Mereka antara lain berasal dari Institut Hindu Darma Negeri (IHDN), Universitas Dwijendra, dan IKIP PGRI Bali yang menggabungkan diri dalam Aliansi Peduli Bahasa Bali. Selain itu, bergabung pula Keluarga Mahasiswa Hindu Dharma Indonesia (KMHDI). "Kami menolak keras karena bahasa merupakan alat untuk mewariskan kebudayaan Bali," kata Kadek Sumadiarta, dari KMHDI Bali.
Dosen IHDN Denpasar, Wayan Sugita, menegaskan, kurikulum baru tahun 2013 yang direncanakan melebur bahasa daerah ke dalam paket Ilmu Seni Budaya sungguh adalah tindakan kontra-produktif. Dengan penggabungan itu, menurutnya, akan menjadi ancaman terhadap bahasa daerah di seluruh Nusantara, khususnya suku-suku minoritas akan hilang dari Tanah Air.
"Ada apa di balik ini? Apakah yang mayoritas saja yang akan diakui?" ia menegaskan. Rencana penghapusan pelajaran Bahasa Bali itu, kata dia, secara langsung juga mengancam kelangsungan para mahasiswa yang menekuni jurusan sastra daerah ataupun program studi pengajaran bahasa daerah.
Karenanya, pengunjuk rasa menuntut agar pelajaran Bahasa Bali tetap digunakan sebagai mata pelajaran wajib di setiap sekolah di Bali.

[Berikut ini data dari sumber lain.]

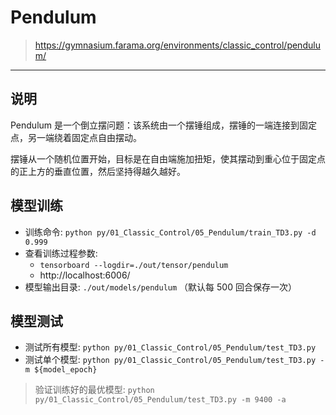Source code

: # Pendulum

> https://gymnasium.farama.org/environments/classic_control/pendulum/

------

## 说明

Pendulum 是一个倒立摆问题：该系统由一个摆锤组成，摆锤的一端连接到固定点，另一端绕着固定点自由摆动。

摆锤从一个随机位置开始，目标是在自由端施加扭矩，使其摆动到重心位于固定点的正上方的垂直位置，然后坚持得越久越好。


## 模型训练

- 训练命令: `python py/01_Classic_Control/05_Pendulum/train_TD3.py -d 0.999`
- 查看训练过程参数: 
    - `tensorboard --logdir=./out/tensor/pendulum`
    - http://localhost:6006/
- 模型输出目录: `./out/models/pendulum` （默认每 500 回合保存一次）


## 模型测试

- 测试所有模型: `python py/01_Classic_Control/05_Pendulum/test_TD3.py`
- 测试单个模型: `python py/01_Classic_Control/05_Pendulum/test_TD3.py -m ${model_epoch}`


> 验证训练好的最优模型: `python py/01_Classic_Control/05_Pendulum/test_TD3.py -m 9400 -a`
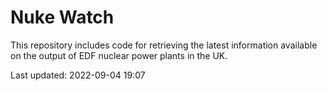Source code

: # Nuke Watch

This repository includes code for retrieving the latest information available on the output of EDF nuclear power plants in the UK.

Last updated: 2022-09-04 19:07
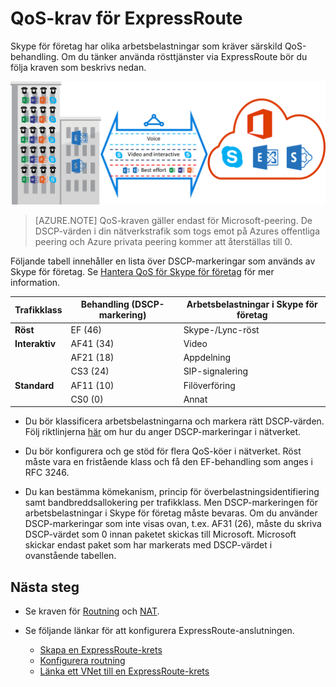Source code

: <properties
   pageTitle="QoS-krav för ExpressRoute | Microsoft Azure"
   description="Den här sidan innehåller detaljerade krav för att konfigurera och hantera QoS för ExpressRoute-kretsar."
   documentationCenter="na"
   services="expressroute"
   authors="cherylmc"
   manager="carmonm"
   editor=""/>
<tags
   ms.service="expressroute"
   ms.devlang="na"
   ms.topic="get-started-article"
   ms.tgt_pltfrm="na"
   ms.workload="infrastructure-services"
   ms.date="07/19/2016"
   ms.author="cherylmc"/>

# QoS-krav för ExpressRoute

Skype för företag har olika arbetsbelastningar som kräver särskild QoS-behandling. Om du tänker använda rösttjänster via ExpressRoute bör du följa kraven som beskrivs nedan.

![](./media/expressroute-qos/expressroute-qos.png)

>[AZURE.NOTE] QoS-kraven gäller endast för Microsoft-peering. De DSCP-värden i din nätverkstrafik som togs emot på Azures offentliga peering och Azure privata peering kommer att återställas till 0. 

Följande tabell innehåller en lista över DSCP-markeringar som används av Skype för företag. Se [Hantera QoS för Skype för företag](https://technet.microsoft.com/library/gg405409.aspx) för mer information.

| **Trafikklass** | **Behandling (DSCP-markering)** | **Arbetsbelastningar i Skype för företag** |
|---|---|---|
| **Röst** | EF (46) | Skype-/Lync-röst |
| **Interaktiv** | AF41 (34) | Video |
|   | AF21 (18) | Appdelning | 
|   | CS3 (24) | SIP-signalering |
| **Standard** | AF11 (10) | Filöverföring|
|   | CS0 (0) | Annat| 


- Du bör klassificera arbetsbelastningarna och markera rätt DSCP-värden. Följ riktlinjerna [här](https://technet.microsoft.com/library/gg405409.aspx) om hur du anger DSCP-markeringar i nätverket.

- Du bör konfigurera och ge stöd för flera QoS-köer i nätverket. Röst måste vara en fristående klass och få den EF-behandling som anges i RFC 3246. 

- Du kan bestämma kömekanism, princip för överbelastningsidentifiering samt bandbreddsallokering per trafikklass. Men DSCP-markeringen för arbetsbelastningar i Skype för företag måste bevaras. Om du använder DSCP-markeringar som inte visas ovan, t.ex. AF31 (26), måste du skriva DSCP-värdet som 0 innan paketet skickas till Microsoft. Microsoft skickar endast paket som har markerats med DSCP-värdet i ovanstående tabellen. 

## Nästa steg

- Se kraven för [Routning](expressroute-routing.md) och [NAT](expressroute-nat.md).
- Se följande länkar för att konfigurera ExpressRoute-anslutningen.

    - [Skapa en ExpressRoute-krets](expressroute-howto-circuit-classic.md)
    - [Konfigurera routning](expressroute-howto-routing-classic.md)
    - [Länka ett VNet till en ExpressRoute-krets](expressroute-howto-linkvnet-classic.md)



<!--HONumber=sep16_HO1-->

Pemerintah juga perlu mengkaji pelaksanaan kurikulum 2013 terkait dengan pengintegrasian muatan lokal bahasa daerah Bali dengan mata pelajaran seni budaya.
Mereka kemudian ditemui oleh Ketua Komisi IV DPRD Bali Nyoman Parta yang menyatakan dukungannya atas aspirasi tersebut. "Kami juga akan menyuarakan persoalan ini kepada Pemerintah Daerah dan pihak-pihak lain yang terkait," ia menegaskan. Parta setuju bahwa untuk dapat menjaga keragaman budaya, bahasa daerah justru harus diperkuat pengembangannya melalui jalur pendidikan.